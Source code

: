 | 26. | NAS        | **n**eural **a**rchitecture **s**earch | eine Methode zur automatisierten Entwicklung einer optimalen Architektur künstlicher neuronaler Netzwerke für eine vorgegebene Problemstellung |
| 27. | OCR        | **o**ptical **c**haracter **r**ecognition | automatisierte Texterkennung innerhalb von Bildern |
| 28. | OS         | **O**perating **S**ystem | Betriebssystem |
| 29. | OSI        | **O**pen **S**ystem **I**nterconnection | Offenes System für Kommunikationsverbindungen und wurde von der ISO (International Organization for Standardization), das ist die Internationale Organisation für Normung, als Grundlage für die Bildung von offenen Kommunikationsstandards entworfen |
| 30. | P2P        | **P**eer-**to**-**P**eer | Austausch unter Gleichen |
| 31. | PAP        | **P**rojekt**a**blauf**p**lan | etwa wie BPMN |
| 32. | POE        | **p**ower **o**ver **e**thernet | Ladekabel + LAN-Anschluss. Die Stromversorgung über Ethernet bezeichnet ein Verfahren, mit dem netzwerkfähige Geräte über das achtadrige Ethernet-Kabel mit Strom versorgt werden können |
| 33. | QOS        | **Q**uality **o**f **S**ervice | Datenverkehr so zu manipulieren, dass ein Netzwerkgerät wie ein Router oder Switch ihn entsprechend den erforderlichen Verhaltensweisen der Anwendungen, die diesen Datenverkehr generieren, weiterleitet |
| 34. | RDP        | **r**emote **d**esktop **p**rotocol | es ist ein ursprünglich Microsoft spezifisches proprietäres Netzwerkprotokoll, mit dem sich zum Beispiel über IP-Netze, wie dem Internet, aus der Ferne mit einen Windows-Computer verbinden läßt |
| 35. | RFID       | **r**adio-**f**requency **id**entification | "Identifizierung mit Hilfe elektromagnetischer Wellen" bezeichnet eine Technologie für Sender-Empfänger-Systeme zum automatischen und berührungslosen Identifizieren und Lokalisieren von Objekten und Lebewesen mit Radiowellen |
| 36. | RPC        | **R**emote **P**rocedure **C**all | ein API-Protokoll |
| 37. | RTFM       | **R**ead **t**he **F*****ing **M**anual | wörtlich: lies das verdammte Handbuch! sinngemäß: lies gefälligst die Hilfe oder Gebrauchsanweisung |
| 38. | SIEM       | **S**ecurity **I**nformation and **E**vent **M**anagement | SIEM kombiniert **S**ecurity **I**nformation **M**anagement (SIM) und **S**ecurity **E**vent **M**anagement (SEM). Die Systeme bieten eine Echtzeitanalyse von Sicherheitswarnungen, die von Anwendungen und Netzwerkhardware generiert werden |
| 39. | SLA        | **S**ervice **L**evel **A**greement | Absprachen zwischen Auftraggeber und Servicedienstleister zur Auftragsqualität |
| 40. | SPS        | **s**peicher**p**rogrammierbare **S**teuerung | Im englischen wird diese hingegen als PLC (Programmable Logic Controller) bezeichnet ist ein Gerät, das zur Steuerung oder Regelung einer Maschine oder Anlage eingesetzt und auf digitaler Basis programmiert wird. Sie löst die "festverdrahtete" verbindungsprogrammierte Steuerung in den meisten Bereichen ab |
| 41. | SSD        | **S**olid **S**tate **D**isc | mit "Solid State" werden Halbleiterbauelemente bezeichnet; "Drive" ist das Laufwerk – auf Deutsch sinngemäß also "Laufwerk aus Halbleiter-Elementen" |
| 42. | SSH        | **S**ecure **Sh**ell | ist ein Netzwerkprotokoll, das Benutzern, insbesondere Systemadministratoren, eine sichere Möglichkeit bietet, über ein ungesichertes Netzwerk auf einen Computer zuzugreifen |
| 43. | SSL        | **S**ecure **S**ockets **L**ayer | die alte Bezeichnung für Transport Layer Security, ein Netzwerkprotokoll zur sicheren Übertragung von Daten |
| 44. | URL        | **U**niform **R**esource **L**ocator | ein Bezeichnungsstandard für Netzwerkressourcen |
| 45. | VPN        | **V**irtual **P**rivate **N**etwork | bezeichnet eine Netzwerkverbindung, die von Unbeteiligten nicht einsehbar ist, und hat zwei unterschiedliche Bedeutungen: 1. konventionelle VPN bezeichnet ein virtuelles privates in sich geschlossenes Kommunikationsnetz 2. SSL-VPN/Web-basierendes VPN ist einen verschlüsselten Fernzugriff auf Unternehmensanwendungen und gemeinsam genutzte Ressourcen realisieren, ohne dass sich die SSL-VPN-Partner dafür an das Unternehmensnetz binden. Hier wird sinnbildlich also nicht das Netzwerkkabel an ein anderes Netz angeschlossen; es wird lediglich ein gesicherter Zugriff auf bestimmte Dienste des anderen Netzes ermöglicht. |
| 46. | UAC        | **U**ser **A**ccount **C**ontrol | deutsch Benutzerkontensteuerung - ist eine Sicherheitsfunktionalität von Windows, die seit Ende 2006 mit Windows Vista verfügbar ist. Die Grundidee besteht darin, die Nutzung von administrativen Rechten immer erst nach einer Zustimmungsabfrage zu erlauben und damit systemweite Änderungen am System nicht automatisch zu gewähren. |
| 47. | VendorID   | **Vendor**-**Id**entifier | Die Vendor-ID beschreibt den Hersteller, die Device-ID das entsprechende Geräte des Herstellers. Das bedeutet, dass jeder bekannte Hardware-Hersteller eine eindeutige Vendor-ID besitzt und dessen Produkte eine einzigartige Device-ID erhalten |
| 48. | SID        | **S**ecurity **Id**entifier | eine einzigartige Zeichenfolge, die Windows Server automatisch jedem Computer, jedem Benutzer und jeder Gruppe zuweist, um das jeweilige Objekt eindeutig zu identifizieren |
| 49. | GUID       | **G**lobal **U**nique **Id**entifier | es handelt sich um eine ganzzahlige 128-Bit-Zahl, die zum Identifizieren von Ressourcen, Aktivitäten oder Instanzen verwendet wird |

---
________________________
When you reach the line with "generieren, weiterleitet |" in the records above, start writing out lines exactly, and stop once the line with "zur Auftragsqualität |" has been written; include nothing else.

| 33. | QOS        | **Q**uality **o**f **S**ervice | Datenverkehr so zu manipulieren, dass ein Netzwerkgerät wie ein Router oder Switch ihn entsprechend den erforderlichen Verhaltensweisen der Anwendungen, die diesen Datenverkehr generieren, weiterleitet |
| 34. | RDP        | **r**emote **d**esktop **p**rotocol | es ist ein ursprünglich Microsoft spezifisches proprietäres Netzwerkprotokoll, mit dem sich zum Beispiel über IP-Netze, wie dem Internet, aus der Ferne mit einen Windows-Computer verbinden läßt |
| 35. | RFID       | **r**adio-**f**requency **id**entification | "Identifizierung mit Hilfe elektromagnetischer Wellen" bezeichnet eine Technologie für Sender-Empfänger-Systeme zum automatischen und berührungslosen Identifizieren und Lokalisieren von Objekten und Lebewesen mit Radiowellen |
| 36. | RPC        | **R**emote **P**rocedure **C**all | ein API-Protokoll |
| 37. | RTFM       | **R**ead **t**he **F*****ing **M**anual | wörtlich: lies das verdammte Handbuch! sinngemäß: lies gefälligst die Hilfe oder Gebrauchsanweisung |
| 38. | SIEM       | **S**ecurity **I**nformation and **E**vent **M**anagement | SIEM kombiniert **S**ecurity **I**nformation **M**anagement (SIM) und **S**ecurity **E**vent **M**anagement (SEM). Die Systeme bieten eine Echtzeitanalyse von Sicherheitswarnungen, die von Anwendungen und Netzwerkhardware generiert werden |
| 39. | SLA        | **S**ervice **L**evel **A**greement | Absprachen zwischen Auftraggeber und Servicedienstleister zur Auftragsqualität |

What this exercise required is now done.